[Opening Extracted data section]

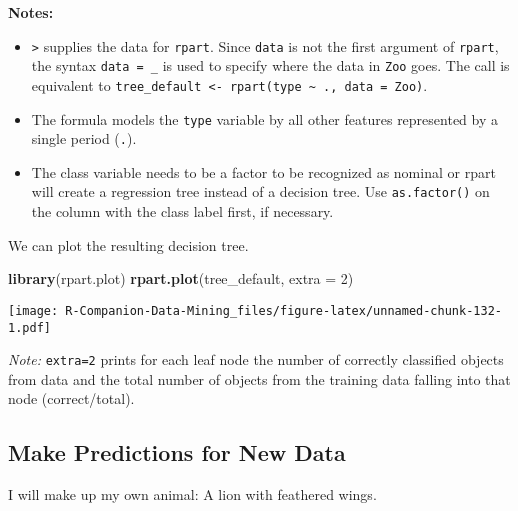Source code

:\documentclass[
  notitlepage]{book}
\newenvironment{Shaded}{\begin{snugshade}}{\end{snugshade}}
\newcommand{\DataTypeTok}[1]{\textcolor[rgb]{0.13,0.29,0.53}{#1}}
\newcommand{\DecValTok}[1]{\textcolor[rgb]{0.00,0.00,0.81}{#1}}
\newcommand{\KeywordTok}[1]{\textcolor[rgb]{0.13,0.29,0.53}{\textbf{#1}}}
\newcommand{\NormalTok}[1]{#1}
\providecommand{\tightlist}{%
  \setlength{\itemsep}{0pt}\setlength{\parskip}{0pt}}
\begin{document}
\textbf{Notes:}

\begin{itemize}
\tightlist
\item
  \texttt{\textbar{}\textgreater{}} supplies the data for \texttt{rpart}. Since \texttt{data} is not
  the first argument of \texttt{rpart}, the syntax \texttt{data\ =\ \_} is used to specify
  where the data in \texttt{Zoo} goes. The call is equivalent to
  \texttt{tree\_default\ \textless{}-\ rpart(type\ \textasciitilde{}\ .,\ data\ =\ Zoo)}.
\item
  The formula models the \texttt{type} variable by all other features represented by
  a single period (\texttt{.}).
\item
  The class variable needs to be a factor to be recognized as nominal
  or rpart will create a regression tree instead of a decision tree.
  Use \texttt{as.factor()} on the column with the class label first, if necessary.
\end{itemize}

We can plot the resulting decision tree.

\begin{Shaded}
\begin{Highlighting}[]
\KeywordTok{library}\NormalTok{(rpart.plot)}
\KeywordTok{rpart.plot}\NormalTok{(tree\_default, }\DataTypeTok{extra =} \DecValTok{2}\NormalTok{)}
\end{Highlighting}
\end{Shaded}

\texttt{[image: R-Companion-Data-Mining\_files/figure-latex/unnamed-chunk-132-1.pdf]}

\emph{Note:} \texttt{extra=2} prints for each leaf node the number of correctly
classified objects from data and the total number of objects from the
training data falling into that node (correct/total).

\hypertarget{make-predictions-for-new-data}{%
\subsection{Make Predictions for New Data}\label{make-predictions-for-new-data}}

I will make up my own animal: A lion with feathered wings.
\end{document}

[Closing Extracted data section]

> [Activity]: From the records above, retype only the lines starting at the line that contains "The class variable" and ending at the line that contains "classified objects from", both included.

> [Written response]:
  The class variable needs to be a factor to be recognized as nominal
  or rpart will create a regression tree instead of a decision tree.
  Use \texttt{as.factor()} on the column with the class label first, if necessary.
\end{itemize}

We can plot the resulting decision tree.

\begin{Shaded}
\begin{Highlighting}[]
\KeywordTok{library}\NormalTok{(rpart.plot)}
\KeywordTok{rpart.plot}\NormalTok{(tree\_default, }\DataTypeTok{extra =} \DecValTok{2}\NormalTok{)}
\end{Highlighting}
\end{Shaded}

\texttt{[image: R-Companion-Data-Mining\_files/figure-latex/unnamed-chunk-132-1.pdf]}

\emph{Note:} \texttt{extra=2} prints for each leaf node the number of correctly
classified objects from data and the total number of objects from the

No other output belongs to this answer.